High Mass Loading of Flowerlike Ni-MoS₂ Microspheres toward Efficient Intercalation Pseudocapacitive Electrodes

Abstract

This work reports the exploration of intercalation pseudocapacitance in a thicker electrode of flowerlike Ni-doped MoS₂ microspheres that features a mass loading of ~10 mg/cm² without sacrificing the gravimetric capacitance (~425 F/g at 5 mV/s). Integration of Ni atoms into MoS₂ microspheres not only stabilized the structural integrity but also ameliorated the rapid intercalation and deintercalation of electrolyte ions even at a commercial-level mass loading.

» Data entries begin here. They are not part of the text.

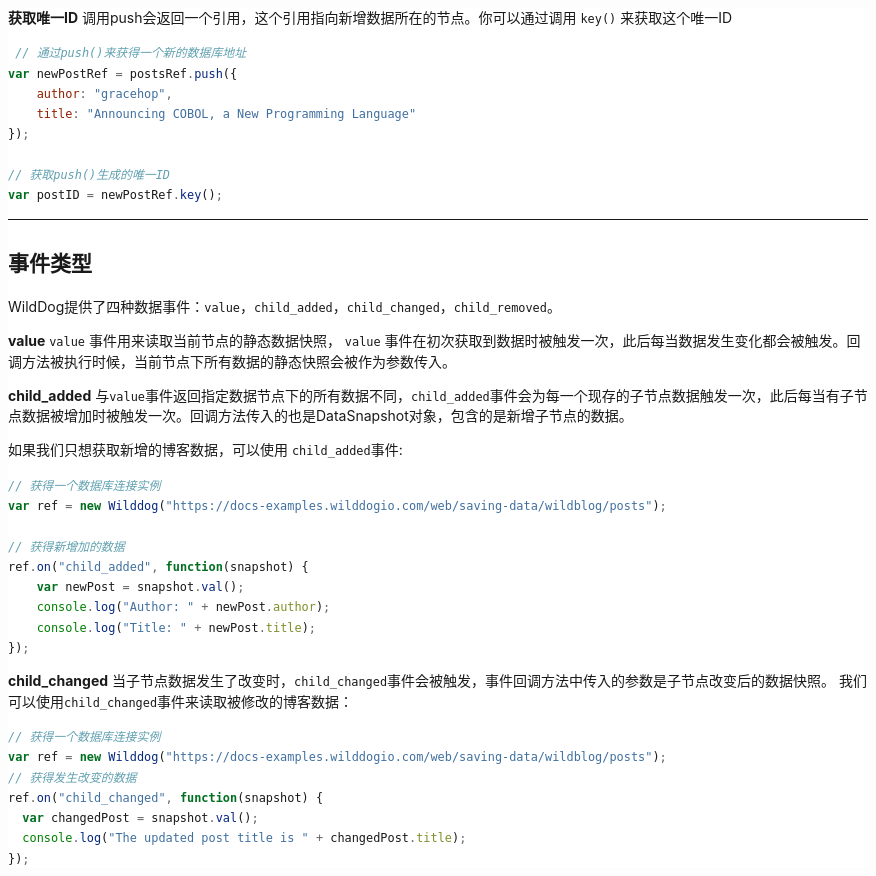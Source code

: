 **获取唯一ID**
调用push会返回一个引用，这个引用指向新增数据所在的节点。你可以通过调用 `key()` 来获取这个唯一ID

```js
 // 通过push()来获得一个新的数据库地址
var newPostRef = postsRef.push({
	author: "gracehop",
	title: "Announcing COBOL, a New Programming Language"
});

// 获取push()生成的唯一ID
var postID = newPostRef.key();

```

<hr>

## 事件类型

WildDog提供了四种数据事件：`value`，`child_added`，`child_changed`，`child_removed`。

**value**
`value` 事件用来读取当前节点的静态数据快照， `value` 事件在初次获取到数据时被触发一次，此后每当数据发生变化都会被触发。回调方法被执行时候，当前节点下所有数据的静态快照会被作为参数传入。


**child_added**
与`value`事件返回指定数据节点下的所有数据不同，`child_added`事件会为每一个现存的子节点数据触发一次，此后每当有子节点数据被增加时被触发一次。回调方法传入的也是DataSnapshot对象，包含的是新增子节点的数据。

如果我们只想获取新增的博客数据，可以使用 `child_added`事件:

```js
// 获得一个数据库连接实例
var ref = new Wilddog("https://docs-examples.wilddogio.com/web/saving-data/wildblog/posts");

// 获得新增加的数据
ref.on("child_added", function(snapshot) {
	var newPost = snapshot.val();
	console.log("Author: " + newPost.author);
	console.log("Title: " + newPost.title);
});

```

**child_changed**
当子节点数据发生了改变时，`child_changed`事件会被触发，事件回调方法中传入的参数是子节点改变后的数据快照。
我们可以使用`child_changed`事件来读取被修改的博客数据：

```js
// 获得一个数据库连接实例
var ref = new Wilddog("https://docs-examples.wilddogio.com/web/saving-data/wildblog/posts");
// 获得发生改变的数据
ref.on("child_changed", function(snapshot) {
  var changedPost = snapshot.val();
  console.log("The updated post title is " + changedPost.title);
});
```
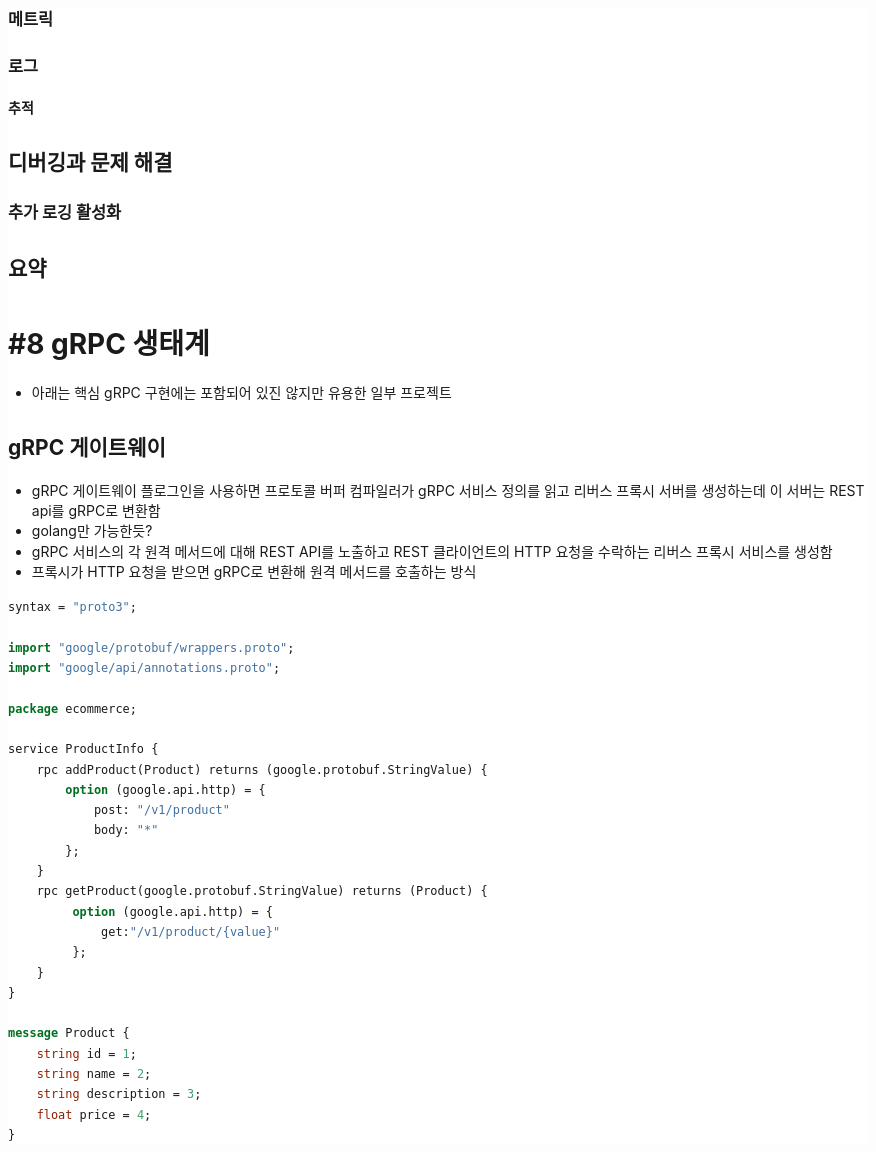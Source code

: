 ### 메트릭

### 로그

#### 추적

## 디버깅과 문제 해결

### 추가 로깅 활성화

## 요약



# #8 gRPC 생태계

- 아래는 핵심 gRPC 구현에는 포함되어 있진 않지만 유용한 일부 프로젝트

## gRPC 게이트웨이 

- gRPC 게이트웨이 플로그인을 사용하면 프로토콜 버퍼 컴파일러가 gRPC 서비스 정의를 읽고 리버스 프록시 서버를 생성하는데 이 서버는 REST api를 gRPC로 변환함
- golang만 가능한듯?
- gRPC 서비스의 각 원격 메서드에 대해 REST API를 노출하고 REST 클라이언트의 HTTP 요청을 수락하는 리버스 프록시 서비스를 생성함
- 프록시가 HTTP 요청을 받으면 gRPC로 변환해 원격 메서드를 호출하는 방식

```protobuf
syntax = "proto3";

import "google/protobuf/wrappers.proto";
import "google/api/annotations.proto";

package ecommerce;

service ProductInfo {
    rpc addProduct(Product) returns (google.protobuf.StringValue) {
        option (google.api.http) = {
            post: "/v1/product"
            body: "*"
        };
    }
    rpc getProduct(google.protobuf.StringValue) returns (Product) {
         option (google.api.http) = {
             get:"/v1/product/{value}"
         };
    }
}

message Product {
    string id = 1;
    string name = 2;
    string description = 3;
    float price = 4;
}

```
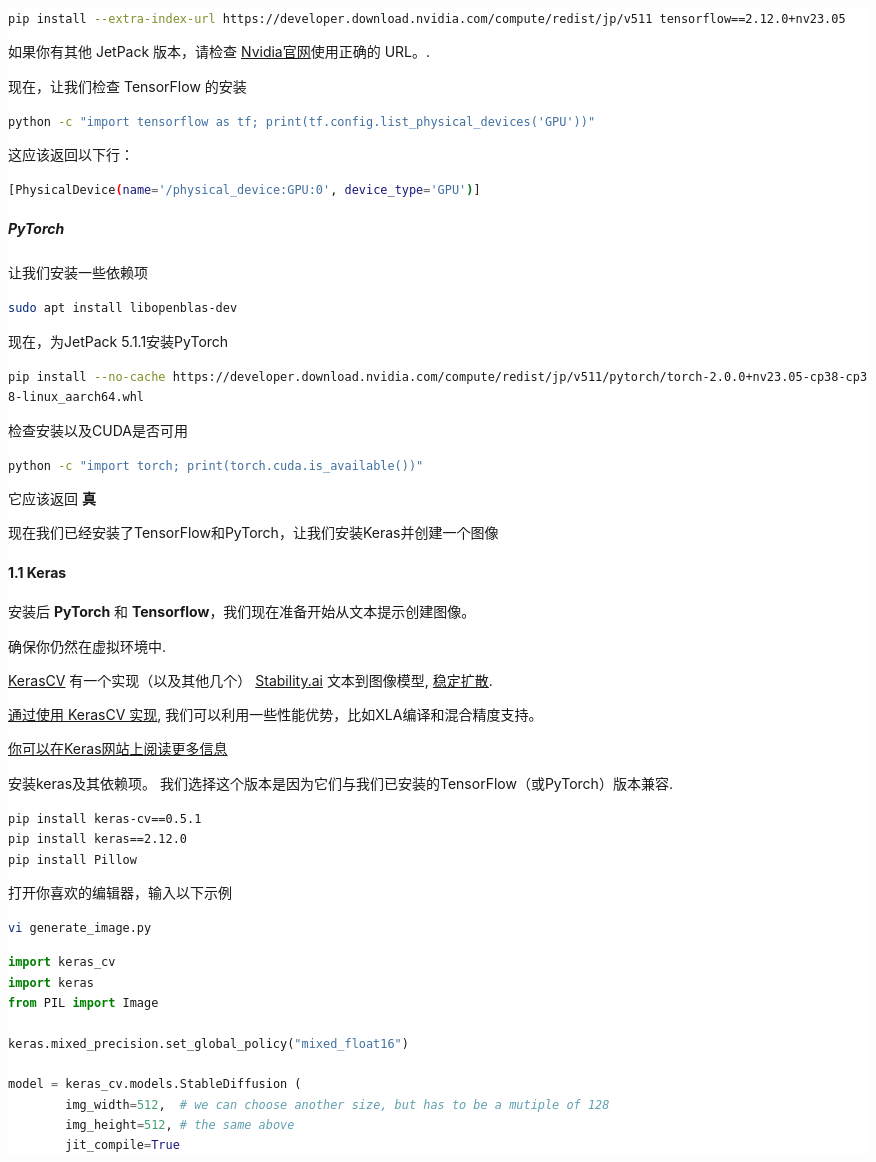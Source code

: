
 ```bash
pip install --extra-index-url https://developer.download.nvidia.com/compute/redist/jp/v511 tensorflow==2.12.0+nv23.05
```
如果你有其他 JetPack 版本，请检查 [Nvidia官网](https://docs.nvidia.com/deeplearning/frameworks/install-tf-jetson-platform/index.html)使用正确的 URL。. 

现在，让我们检查 TensorFlow 的安装
```bash
python -c "import tensorflow as tf; print(tf.config.list_physical_devices('GPU'))"
```
这应该返回以下行：
```bash
[PhysicalDevice(name='/physical_device:GPU:0', device_type='GPU')]
```

##### PyTorch

让我们安装一些依赖项
```bash
sudo apt install libopenblas-dev
```
现在，为JetPack 5.1.1安装PyTorch
```bash
pip install --no-cache https://developer.download.nvidia.com/compute/redist/jp/v511/pytorch/torch-2.0.0+nv23.05-cp38-cp38-linux_aarch64.whl
```
检查安装以及CUDA是否可用
```bash
python -c "import torch; print(torch.cuda.is_available())"
```
它应该返回 **真**

现在我们已经安装了TensorFlow和PyTorch，让我们安装Keras并创建一个图像

#### 1.1 Keras

安装后 **PyTorch** 和 **Tensorflow**，我们现在准备开始从文本提示创建图像。

确保你仍然在虚拟环境中.

[KerasCV](https://keras.io/keras_cv/) 有一个实现（以及其他几个） [Stability.ai](https://stability.ai/) 文本到图像模型, [稳定扩散](https://github.com/CompVis/stable-diffusion). 

[通过使用 KerasCV 实现](https://keras.io/guides/keras_cv/generate_images_with_stable_diffusion/), 我们可以利用一些性能优势，比如XLA编译和混合精度支持。

[你可以在Keras网站上阅读更多信息](https://keras.io/guides/keras_cv/generate_images_with_stable_diffusion/)

安装keras及其依赖项。 我们选择这个版本是因为它们与我们已安装的TensorFlow（或PyTorch）版本兼容. 

```bash
pip install keras-cv==0.5.1
pip install keras==2.12.0
pip install Pillow
```
打开你喜欢的编辑器，输入以下示例

```bash
vi generate_image.py
```
```python
import keras_cv
import keras
from PIL import Image

keras.mixed_precision.set_global_policy("mixed_float16")

model = keras_cv.models.StableDiffusion (
        img_width=512,  # we can choose another size, but has to be a mutiple of 128
        img_height=512, # the same above
        jit_compile=True
```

The energy instability by Ni doping significantly changed the local bonding behavior and the overall electronic structure of MoS₂, facilitating the breaking of the MoS₂ layer and generation of more active edge sites, which are responsible for faster reaction kinetics. The experiments attribute the overall capacitance enhancement in (Mo-Ni)S₂ to the increased rate of electrolyte ion insertion and extraction, which is confirmed by b-values close to 0.5, at different potentials, indicating that the current response predominantly depends on the diffusive mechanism for both MoS₂ and Ni-MoS₂ thicker electrodes. The symmetric device constructed with Ni-MoS₂ microspheres exhibited a capacitance value of 101 F/g in 1 mV/s, for which the energy density is 9 Wh/kg, as well as attained an outstanding cycling stability of 10000 cycles with 60% retention at 2 A/g. In addition to providing insights into the development of 2D TMDs, this work explores the design of robust and highly efficient intercalation electrode material for electrochemical energy storage devices.